Count how many lines of the data below contain the string "böte"; the reply should be that number alone.

[[ GIVEN INFORMATION open ]]

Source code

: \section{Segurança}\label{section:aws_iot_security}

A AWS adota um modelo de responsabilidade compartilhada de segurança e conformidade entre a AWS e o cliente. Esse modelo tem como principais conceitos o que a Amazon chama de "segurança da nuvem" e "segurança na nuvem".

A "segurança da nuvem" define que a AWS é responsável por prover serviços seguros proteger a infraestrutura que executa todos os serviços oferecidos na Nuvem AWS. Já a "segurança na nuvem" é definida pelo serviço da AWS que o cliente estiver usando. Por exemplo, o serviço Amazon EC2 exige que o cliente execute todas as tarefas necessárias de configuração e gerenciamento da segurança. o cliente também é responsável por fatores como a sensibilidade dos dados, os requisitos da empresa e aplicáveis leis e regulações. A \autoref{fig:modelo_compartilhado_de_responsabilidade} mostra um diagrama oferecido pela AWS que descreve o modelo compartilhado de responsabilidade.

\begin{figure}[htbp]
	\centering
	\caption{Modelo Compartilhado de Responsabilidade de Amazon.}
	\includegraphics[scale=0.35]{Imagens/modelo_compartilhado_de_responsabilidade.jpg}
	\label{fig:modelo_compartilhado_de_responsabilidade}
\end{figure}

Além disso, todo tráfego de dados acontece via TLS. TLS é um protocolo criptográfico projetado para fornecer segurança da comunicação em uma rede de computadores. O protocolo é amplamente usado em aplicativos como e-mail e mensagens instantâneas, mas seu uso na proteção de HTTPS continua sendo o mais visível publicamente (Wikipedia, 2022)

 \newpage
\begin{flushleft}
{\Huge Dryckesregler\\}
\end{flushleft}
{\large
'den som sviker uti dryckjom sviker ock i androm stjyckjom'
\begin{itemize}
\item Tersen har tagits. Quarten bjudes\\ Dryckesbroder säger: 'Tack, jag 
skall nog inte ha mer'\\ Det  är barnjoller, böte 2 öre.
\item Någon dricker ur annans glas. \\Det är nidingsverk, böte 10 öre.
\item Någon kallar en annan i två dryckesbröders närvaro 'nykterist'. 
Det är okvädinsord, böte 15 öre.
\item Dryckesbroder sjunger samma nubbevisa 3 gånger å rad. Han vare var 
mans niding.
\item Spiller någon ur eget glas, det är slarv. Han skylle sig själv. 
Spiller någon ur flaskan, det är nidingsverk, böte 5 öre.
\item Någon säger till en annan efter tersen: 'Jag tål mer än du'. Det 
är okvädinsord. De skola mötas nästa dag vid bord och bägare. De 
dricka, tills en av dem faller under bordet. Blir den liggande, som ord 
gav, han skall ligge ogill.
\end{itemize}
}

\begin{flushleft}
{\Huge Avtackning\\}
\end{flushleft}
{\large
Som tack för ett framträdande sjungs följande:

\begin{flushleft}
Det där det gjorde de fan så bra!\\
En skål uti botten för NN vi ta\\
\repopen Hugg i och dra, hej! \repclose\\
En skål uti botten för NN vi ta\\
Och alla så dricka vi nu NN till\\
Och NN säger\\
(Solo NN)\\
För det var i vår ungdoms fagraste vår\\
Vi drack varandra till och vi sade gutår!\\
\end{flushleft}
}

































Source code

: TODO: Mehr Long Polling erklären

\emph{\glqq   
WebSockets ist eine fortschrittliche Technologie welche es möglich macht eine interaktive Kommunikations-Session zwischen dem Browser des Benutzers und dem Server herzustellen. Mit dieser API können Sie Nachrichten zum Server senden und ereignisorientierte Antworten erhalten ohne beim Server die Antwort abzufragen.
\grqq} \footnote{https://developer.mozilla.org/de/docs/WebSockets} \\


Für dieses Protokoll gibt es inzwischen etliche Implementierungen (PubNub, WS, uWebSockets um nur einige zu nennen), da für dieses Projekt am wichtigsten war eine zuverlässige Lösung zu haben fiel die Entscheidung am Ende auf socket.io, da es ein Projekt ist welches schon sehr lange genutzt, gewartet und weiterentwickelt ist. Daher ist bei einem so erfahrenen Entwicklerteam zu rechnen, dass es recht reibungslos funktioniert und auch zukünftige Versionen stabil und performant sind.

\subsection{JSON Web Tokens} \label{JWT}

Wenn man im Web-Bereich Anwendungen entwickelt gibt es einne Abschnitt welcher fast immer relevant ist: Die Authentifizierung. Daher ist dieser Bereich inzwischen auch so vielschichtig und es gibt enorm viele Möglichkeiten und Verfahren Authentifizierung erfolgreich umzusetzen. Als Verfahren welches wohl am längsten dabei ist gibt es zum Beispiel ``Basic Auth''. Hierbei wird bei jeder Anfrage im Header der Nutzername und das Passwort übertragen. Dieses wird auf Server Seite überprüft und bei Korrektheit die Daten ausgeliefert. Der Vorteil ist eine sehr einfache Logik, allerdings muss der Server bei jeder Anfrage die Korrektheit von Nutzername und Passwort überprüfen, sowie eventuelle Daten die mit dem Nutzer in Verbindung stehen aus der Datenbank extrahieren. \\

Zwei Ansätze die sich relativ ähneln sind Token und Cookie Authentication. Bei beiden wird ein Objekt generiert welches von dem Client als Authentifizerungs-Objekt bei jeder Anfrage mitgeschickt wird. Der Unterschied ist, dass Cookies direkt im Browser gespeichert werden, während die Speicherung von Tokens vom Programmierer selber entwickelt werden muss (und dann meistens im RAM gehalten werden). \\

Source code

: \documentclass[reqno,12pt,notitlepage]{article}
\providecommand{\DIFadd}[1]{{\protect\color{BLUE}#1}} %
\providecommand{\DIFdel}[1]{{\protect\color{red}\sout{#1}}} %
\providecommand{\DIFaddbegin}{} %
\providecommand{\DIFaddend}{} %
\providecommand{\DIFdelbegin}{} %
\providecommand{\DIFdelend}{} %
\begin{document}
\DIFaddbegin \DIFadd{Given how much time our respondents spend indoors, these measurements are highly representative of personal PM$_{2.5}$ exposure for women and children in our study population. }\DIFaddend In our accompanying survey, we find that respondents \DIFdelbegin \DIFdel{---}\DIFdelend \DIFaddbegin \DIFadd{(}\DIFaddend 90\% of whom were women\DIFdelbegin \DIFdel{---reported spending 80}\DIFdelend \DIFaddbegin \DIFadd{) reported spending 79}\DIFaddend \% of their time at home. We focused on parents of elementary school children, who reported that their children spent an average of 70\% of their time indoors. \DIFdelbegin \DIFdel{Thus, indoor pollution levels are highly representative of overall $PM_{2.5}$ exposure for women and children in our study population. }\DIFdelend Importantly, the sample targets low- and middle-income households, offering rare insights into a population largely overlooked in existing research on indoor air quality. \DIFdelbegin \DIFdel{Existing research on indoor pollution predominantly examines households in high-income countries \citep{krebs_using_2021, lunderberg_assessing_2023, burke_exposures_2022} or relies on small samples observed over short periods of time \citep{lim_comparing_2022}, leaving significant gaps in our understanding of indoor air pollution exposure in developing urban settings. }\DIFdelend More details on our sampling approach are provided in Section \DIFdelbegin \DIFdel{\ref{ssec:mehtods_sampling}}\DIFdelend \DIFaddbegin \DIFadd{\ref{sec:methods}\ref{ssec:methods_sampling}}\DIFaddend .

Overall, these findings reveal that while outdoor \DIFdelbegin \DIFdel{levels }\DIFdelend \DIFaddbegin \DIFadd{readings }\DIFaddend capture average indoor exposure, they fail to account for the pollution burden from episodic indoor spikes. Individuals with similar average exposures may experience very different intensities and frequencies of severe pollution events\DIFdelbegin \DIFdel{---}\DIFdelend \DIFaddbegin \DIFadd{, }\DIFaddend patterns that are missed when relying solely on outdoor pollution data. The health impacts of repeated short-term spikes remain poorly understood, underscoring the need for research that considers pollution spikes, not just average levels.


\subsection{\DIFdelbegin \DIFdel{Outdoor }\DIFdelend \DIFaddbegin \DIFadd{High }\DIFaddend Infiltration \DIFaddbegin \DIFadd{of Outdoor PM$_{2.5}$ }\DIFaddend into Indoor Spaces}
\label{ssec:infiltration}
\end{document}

[[ GIVEN INFORMATION closed ]]

> [EXERCISE RESPONSE]
4